Universal Music pastiche la licence globale avec cynisme

 dans Communiqués de Presse

Universal Music a annoncé la diffusion gratuite sur Internet, prévue pour décembre 2006 au Canada et aux Etats-Unis, d’au moins 50 % de son catalogue. La major s’est associée avec la société SpiralFrog qui lui assurera une rémunération par la diffusion de 90 secondes de publicité avant chaque téléchargement.

Cette solution est supposée porter concurrence à Itunes, qui couvre 80% des parts de marché, ainsi qu’au partage gratuit des œuvres pratiqué spontanément par les internautes sur les réseaux peer-to-peer.

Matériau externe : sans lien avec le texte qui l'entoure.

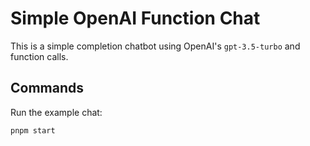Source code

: # Simple OpenAI Function Chat

This is a simple completion chatbot using OpenAI's `gpt-3.5-turbo` and function calls.

## Commands

Run the example chat:

```bash
pnpm start
```
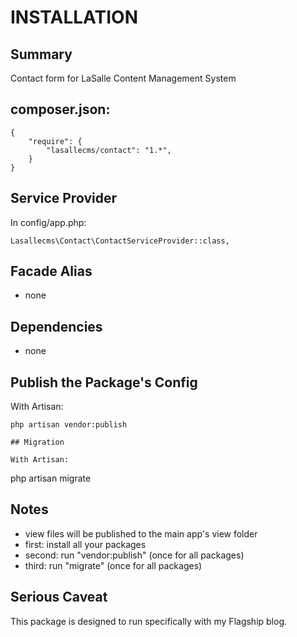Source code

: # INSTALLATION

## Summary 
Contact form for LaSalle Content Management System 


## composer.json:

```
{
    "require": {
        "lasallecms/contact": "1.*",
    }
}
```


## Service Provider

In config/app.php:
```
Lasallecms\Contact\ContactServiceProvider::class,
```


## Facade Alias

* none


## Dependencies
* none


## Publish the Package's Config

With Artisan:
```
php artisan vendor:publish

## Migration

With Artisan:
```
php artisan migrate

## Notes

* view files will be published to the main app's view folder
* first: install all your packages 
* second: run "vendor:publish" (once for all packages) 
* third:  run "migrate" (once for all packages)


## Serious Caveat 

This package is designed to run specifically with my Flagship blog.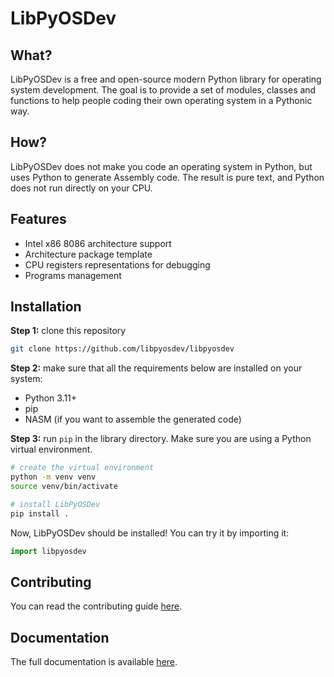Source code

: # LibPyOSDev

## What?
LibPyOSDev is a free and open-source modern Python library for operating system development. The goal is to provide a set of modules, classes and functions to help people coding their own operating system in a Pythonic way.

## How?
LibPyOSDev does not make you code an operating system in Python, but uses Python to generate Assembly code. The result is pure text, and Python does not run directly on your CPU.

## Features
- Intel x86 8086 architecture support
- Architecture package template
- CPU registers representations for debugging
- Programs management

## Installation
**Step 1:** clone this repository
```sh
git clone https://github.com/libpyosdev/libpyosdev
```

**Step 2:** make sure that all the requirements below are installed on your system:
- Python 3.11+
- pip
- NASM (if you want to assemble the generated code)

**Step 3:** run `pip` in the library directory. Make sure you are using a Python virtual environment.
```sh
# create the virtual environment
python -m venv venv
source venv/bin/activate

# install LibPyOSDev
pip install .
```

Now, LibPyOSDev should be installed! You can try it by importing it:
```py
import libpyosdev
```

## Contributing
You can read the contributing guide [here](CONTRIBUTING.md).

## Documentation
The full documentation is available [here](https://pyosdevlib.github.io/pyosdevlib).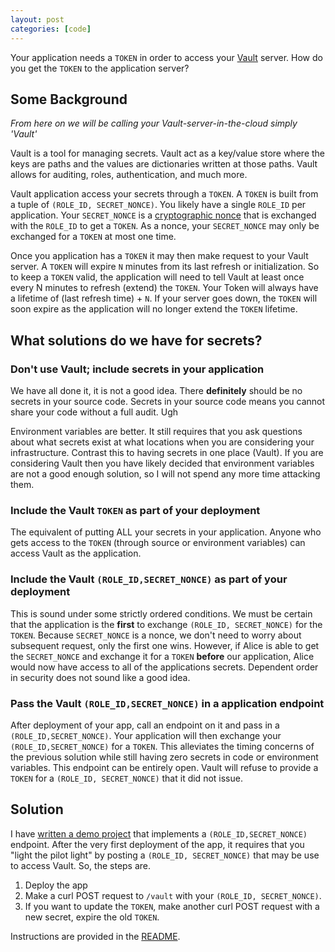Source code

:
 ```yaml
---
layout: post
categories: [code]
---
```


Your application needs a `TOKEN` in order to access your [Vault](https://www.hashicorp.com/blog/vault.html) server. How do you get the `TOKEN` to the application server?

## Some Background

*From here on we will be calling your Vault-server-in-the-cloud simply 'Vault'*

Vault is a tool for managing secrets. Vault act as a key/value store where the keys are paths and the values are dictionaries written at those paths. Vault allows for auditing, roles, authentication, and much more.

Vault application access your secrets through a `TOKEN`. A `TOKEN` is built from a tuple of `(ROLE_ID, SECRET_NONCE)`. You likely have a single `ROLE_ID` per application. Your `SECRET_NONCE` is a [cryptographic nonce](https://en.wikipedia.org/wiki/Cryptographic_nonce) that is exchanged with the `ROLE_ID` to get a `TOKEN`. As a nonce, your `SECRET_NONCE` may only be exchanged for a `TOKEN` at most one time.

Once you application has a `TOKEN` it may then make request to your Vault server. A `TOKEN` will expire `N` minutes from its last refresh or initialization. So to keep a `TOKEN` valid, the application will need to tell Vault at least once every N minutes to refresh (extend) the `TOKEN`. Your Token will always have a lifetime of (last refresh time) + `N`. If your server goes down, the `TOKEN` will soon expire as the application will no longer extend the `TOKEN` lifetime.

## What solutions do we have for secrets?

### Don't use Vault; include secrets in your application
We have all done it, it is not a good idea. There **definitely** should be no secrets in your source code. Secrets in your source code means you cannot share your code without a full audit. Ugh

Environment variables are better. It still requires that you ask questions about what secrets exist at what locations when you are considering your infrastructure. Contrast this to having secrets in one place (Vault). If you are considering Vault then you have likely decided that environment variables are not a good enough solution, so I will not spend any more time attacking them.

### Include the Vault `TOKEN` as part of your deployment
The equivalent of putting ALL your secrets in your application. Anyone who gets access to the `TOKEN` (through source or environment variables) can access Vault as the application.

### Include the Vault `(ROLE_ID,SECRET_NONCE)` as part of your deployment
This is sound under some strictly ordered conditions. We must be certain that the application is the **first** to exchange `(ROLE_ID, SECRET_NONCE)` for the `TOKEN`. Because `SECRET_NONCE` is a nonce, we don't need to worry about subsequent request, only the first one wins. However, if Alice is able to get the `SECRET_NONCE` and exchange it for a `TOKEN` **before** our application, Alice would now have access to all of the applications secrets.  Dependent order in security does not sound like a good idea.

### Pass the Vault `(ROLE_ID,SECRET_NONCE)` in a application endpoint
After deployment of your app, call an endpoint on it and pass in a `(ROLE_ID,SECRET_NONCE)`. Your application will then exchange your `(ROLE_ID,SECRET_NONCE)` for a `TOKEN`. This alleviates the timing concerns of the previous solution while still having zero secrets in code or environment variables. This endpoint can be entirely open. Vault will refuse to provide a `TOKEN` for a `(ROLE_ID, SECRET_NONCE)` that it did not issue.

## Solution

I have [written a demo project](https://github.com/samedhi/canary-in-a-vault) that implements a `(ROLE_ID,SECRET_NONCE)` endpoint. After the very first deployment of the app, it requires that you "light the pilot light" by posting a `(ROLE_ID, SECRET_NONCE)` that may be use to access Vault. So, the steps are.

1. Deploy the app
2. Make a curl POST request to `/vault` with your `(ROLE_ID, SECRET_NONCE)`.
3. If you want to update the `TOKEN`, make another curl POST request with a new secret, expire the old `TOKEN`.

Instructions are provided in the [README](https://github.com/samedhi/canary-in-a-vault).
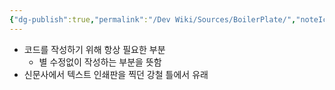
 ```yaml
---
{"dg-publish":true,"permalink":"/Dev Wiki/Sources/BoilerPlate/","noteIcon":"","created":"2024-10-09T15:51:12.000+09:00","updated":"2025-07-19T22:58:36.945+09:00"}
---
```


- 코드를 작성하기 위해 항상 필요한 부분
    - 별 수정없이 작성하는 부분을 뜻함
- 신문사에서 텍스트 인쇄판을 찍던 강철 틀에서 유래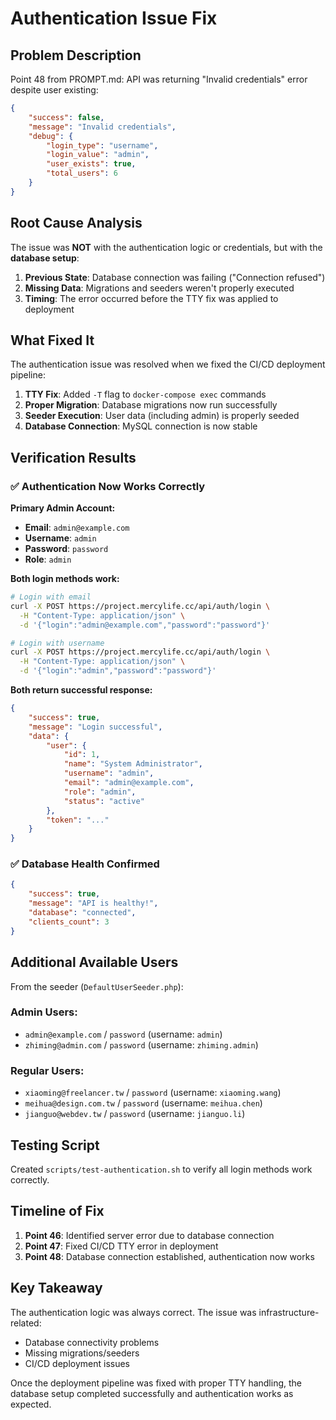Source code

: # Authentication Issue Fix

## Problem Description
Point 48 from PROMPT.md: API was returning "Invalid credentials" error despite user existing:

```json
{
    "success": false,
    "message": "Invalid credentials",
    "debug": {
        "login_type": "username",
        "login_value": "admin",
        "user_exists": true,
        "total_users": 6
    }
}
```

## Root Cause Analysis
The issue was **NOT** with the authentication logic or credentials, but with the **database setup**:

1. **Previous State**: Database connection was failing ("Connection refused")
2. **Missing Data**: Migrations and seeders weren't properly executed
3. **Timing**: The error occurred before the TTY fix was applied to deployment

## What Fixed It
The authentication issue was resolved when we fixed the CI/CD deployment pipeline:

1. **TTY Fix**: Added `-T` flag to `docker-compose exec` commands
2. **Proper Migration**: Database migrations now run successfully  
3. **Seeder Execution**: User data (including admin) is properly seeded
4. **Database Connection**: MySQL connection is now stable

## Verification Results

### ✅ Authentication Now Works Correctly

**Primary Admin Account:**
- **Email**: `admin@example.com`
- **Username**: `admin`  
- **Password**: `password`
- **Role**: `admin`

**Both login methods work:**
```bash
# Login with email
curl -X POST https://project.mercylife.cc/api/auth/login \
  -H "Content-Type: application/json" \
  -d '{"login":"admin@example.com","password":"password"}'

# Login with username  
curl -X POST https://project.mercylife.cc/api/auth/login \
  -H "Content-Type: application/json" \
  -d '{"login":"admin","password":"password"}'
```

**Both return successful response:**
```json
{
    "success": true,
    "message": "Login successful",
    "data": {
        "user": {
            "id": 1,
            "name": "System Administrator",
            "username": "admin",
            "email": "admin@example.com",
            "role": "admin",
            "status": "active"
        },
        "token": "..."
    }
}
```

### ✅ Database Health Confirmed
```json
{
    "success": true,
    "message": "API is healthy!",
    "database": "connected",
    "clients_count": 3
}
```

## Additional Available Users

From the seeder (`DefaultUserSeeder.php`):

### Admin Users:
- `admin@example.com` / `password` (username: `admin`)
- `zhiming@admin.com` / `password` (username: `zhiming.admin`)

### Regular Users:
- `xiaoming@freelancer.tw` / `password` (username: `xiaoming.wang`)
- `meihua@design.com.tw` / `password` (username: `meihua.chen`)  
- `jianguo@webdev.tw` / `password` (username: `jianguo.li`)

## Testing Script
Created `scripts/test-authentication.sh` to verify all login methods work correctly.

## Timeline of Fix
1. **Point 46**: Identified server error due to database connection
2. **Point 47**: Fixed CI/CD TTY error in deployment  
3. **Point 48**: Database connection established, authentication now works

## Key Takeaway
The authentication logic was always correct. The issue was infrastructure-related:
- Database connectivity problems
- Missing migrations/seeders
- CI/CD deployment issues

Once the deployment pipeline was fixed with proper TTY handling, the database setup completed successfully and authentication works as expected.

La SPEDIDAM s’étonne que l’un des principaux détracteurs de la licence globale – laquelle propose d’autoriser le partage d’œuvres entre internautes contre le paiement forfaitaire de 6,5 € par mois pour rémunérer chacun des ayants droit – se soit résigné à diffuser gratuitement les œuvres des artistes qu’il produit.

L’une des critiques formulées à l’encontre de la licence globale portait sur le principe d’un paiement forfaitaire. Sous l’influence des majors, d’aucuns l’avaient dénigrée en lui reprochant de remettre en cause la propriété intellectuelle et en la comparant avec ce que serait un abonnement de quelques euros par mois chez le boulanger permettant de se servir abondamment en baguettes et croissants. Que penser de la licence Universal qui revient à offrir gratuitement sa réserve de baguettes et de croissants dès lors que seront avalées quelques couleuvres publicitaires ? Entre une publicité pour un soda et une autre pour des couches culottes, la musique sera-t-elle valorisée ?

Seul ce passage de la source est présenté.